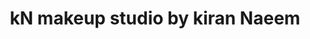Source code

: ---
title: "kN makeup studio by kiran Naeem"
url: /karachi/kn-makeup-studio-by-kiran-naeem/
shop: beauty
---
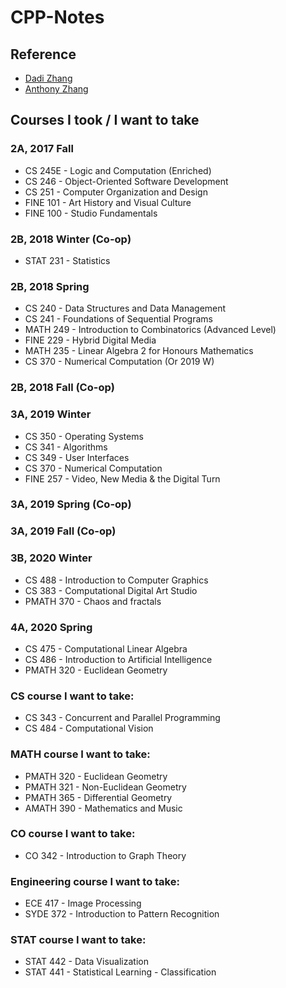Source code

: # CPP-Notes
## Reference
- [Dadi Zhang](http://dzed.me/notes/2016/05/02/Cs-246.html)
- [Anthony Zhang](http://anthony-zhang.me/University-Notes/CS246/CS246.html)

## Courses I took / I want to take
### 2A, 2017 Fall
- CS 245E - Logic and Computation (Enriched)
- CS 246 - Object-Oriented Software Development 
- CS 251 - Computer Organization and Design
- FINE 101 - Art History and Visual Culture
- FINE 100 - Studio Fundamentals

### 2B, 2018 Winter (Co-op)
- STAT 231 - Statistics 

### 2B, 2018 Spring
- CS 240 - Data Structures and Data Management
- CS 241 - Foundations of Sequential Programs
- MATH 249 - Introduction to Combinatorics (Advanced Level)
- FINE 229 - Hybrid Digital Media
- MATH 235 - Linear Algebra 2 for Honours Mathematics
- CS 370 - Numerical Computation (Or 2019 W)

### 2B, 2018 Fall (Co-op)

### 3A, 2019 Winter
- CS 350 - Operating Systems
- CS 341 - Algorithms
- CS 349 - User Interfaces
- CS 370 - Numerical Computation
- FINE 257 - Video, New Media & the Digital Turn

### 3A, 2019 Spring (Co-op)

### 3A, 2019 Fall (Co-op)

### 3B, 2020 Winter
- CS 488 - Introduction to Computer Graphics
- CS 383 - Computational Digital Art Studio
- PMATH 370 - Chaos and fractals 

### 4A, 2020 Spring
- CS 475 - Computational Linear Algebra
- CS 486 - Introduction to Artificial Intelligence
- PMATH 320 - Euclidean Geometry

### CS course I want to take:
- CS 343 - Concurrent and Parallel Programming
- CS 484 - Computational Vision

### MATH course I want to take:
- PMATH 320 - Euclidean Geometry
- PMATH 321 - Non-Euclidean Geometry
- PMATH 365 - Differential Geometry
- AMATH 390 - Mathematics and Music

### CO course I want to take:
- CO 342 - Introduction to Graph Theory

### Engineering course I want to take:
- ECE 417 - Image Processing
- SYDE 372 - Introduction to Pattern Recognition

### STAT course I want to take:
- STAT 442 - Data Visualization
- STAT 441 - Statistical Learning - Classification
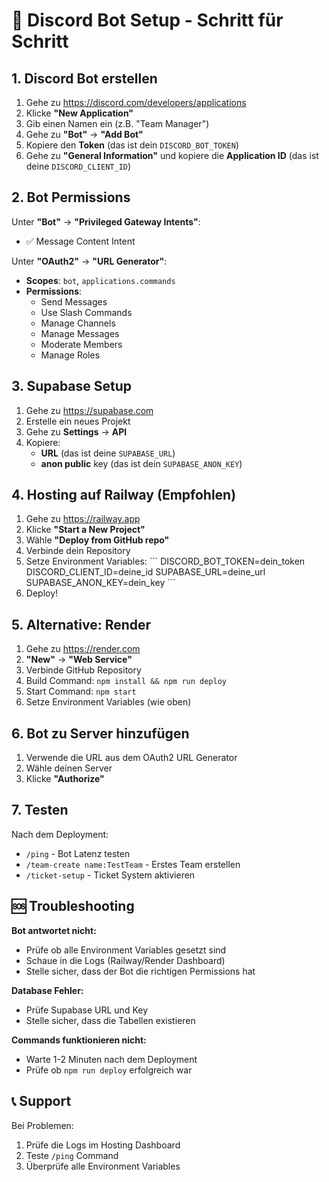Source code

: # 🚀 Discord Bot Setup - Schritt für Schritt

## 1. Discord Bot erstellen

1. Gehe zu https://discord.com/developers/applications
2. Klicke **"New Application"**
3. Gib einen Namen ein (z.B. "Team Manager")
4. Gehe zu **"Bot"** → **"Add Bot"**
5. Kopiere den **Token** (das ist dein `DISCORD_BOT_TOKEN`)
6. Gehe zu **"General Information"** und kopiere die **Application ID** (das ist deine `DISCORD_CLIENT_ID`)

## 2. Bot Permissions

Unter **"Bot"** → **"Privileged Gateway Intents"**:
- ✅ Message Content Intent

Unter **"OAuth2"** → **"URL Generator"**:
- **Scopes**: `bot`, `applications.commands`
- **Permissions**: 
  - Send Messages
  - Use Slash Commands
  - Manage Channels
  - Manage Messages
  - Moderate Members
  - Manage Roles

## 3. Supabase Setup

1. Gehe zu https://supabase.com
2. Erstelle ein neues Projekt
3. Gehe zu **Settings** → **API**
4. Kopiere:
   - **URL** (das ist deine `SUPABASE_URL`)
   - **anon public** key (das ist dein `SUPABASE_ANON_KEY`)

## 4. Hosting auf Railway (Empfohlen)

1. Gehe zu https://railway.app
2. Klicke **"Start a New Project"**
3. Wähle **"Deploy from GitHub repo"**
4. Verbinde dein Repository
5. Setze Environment Variables:
   \`\`\`
   DISCORD_BOT_TOKEN=dein_token
   DISCORD_CLIENT_ID=deine_id
   SUPABASE_URL=deine_url
   SUPABASE_ANON_KEY=dein_key
   \`\`\`
6. Deploy!

## 5. Alternative: Render

1. Gehe zu https://render.com
2. **"New"** → **"Web Service"**
3. Verbinde GitHub Repository
4. Build Command: `npm install && npm run deploy`
5. Start Command: `npm start`
6. Setze Environment Variables (wie oben)

## 6. Bot zu Server hinzufügen

1. Verwende die URL aus dem OAuth2 URL Generator
2. Wähle deinen Server
3. Klicke **"Authorize"**

## 7. Testen

Nach dem Deployment:
- `/ping` - Bot Latenz testen
- `/team-create name:TestTeam` - Erstes Team erstellen
- `/ticket-setup` - Ticket System aktivieren

## 🆘 Troubleshooting

**Bot antwortet nicht:**
- Prüfe ob alle Environment Variables gesetzt sind
- Schaue in die Logs (Railway/Render Dashboard)
- Stelle sicher, dass der Bot die richtigen Permissions hat

**Database Fehler:**
- Prüfe Supabase URL und Key
- Stelle sicher, dass die Tabellen existieren

**Commands funktionieren nicht:**
- Warte 1-2 Minuten nach dem Deployment
- Prüfe ob `npm run deploy` erfolgreich war

## 📞 Support

Bei Problemen:
1. Prüfe die Logs im Hosting Dashboard
2. Teste `/ping` Command
3. Überprüfe alle Environment Variables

#### Problem requirements
Only the lines above starting with the one with "- PMATH 370 - Chaos and fractals" and going through the one with "- CS 343 - Concurrent" are to be copied, word for word and with both ends kept.

#### Answer to the problem
- PMATH 370 - Chaos and fractals 

### 4A, 2020 Spring
- CS 475 - Computational Linear Algebra
- CS 486 - Introduction to Artificial Intelligence
- PMATH 320 - Euclidean Geometry

### CS course I want to take:
- CS 343 - Concurrent and Parallel Programming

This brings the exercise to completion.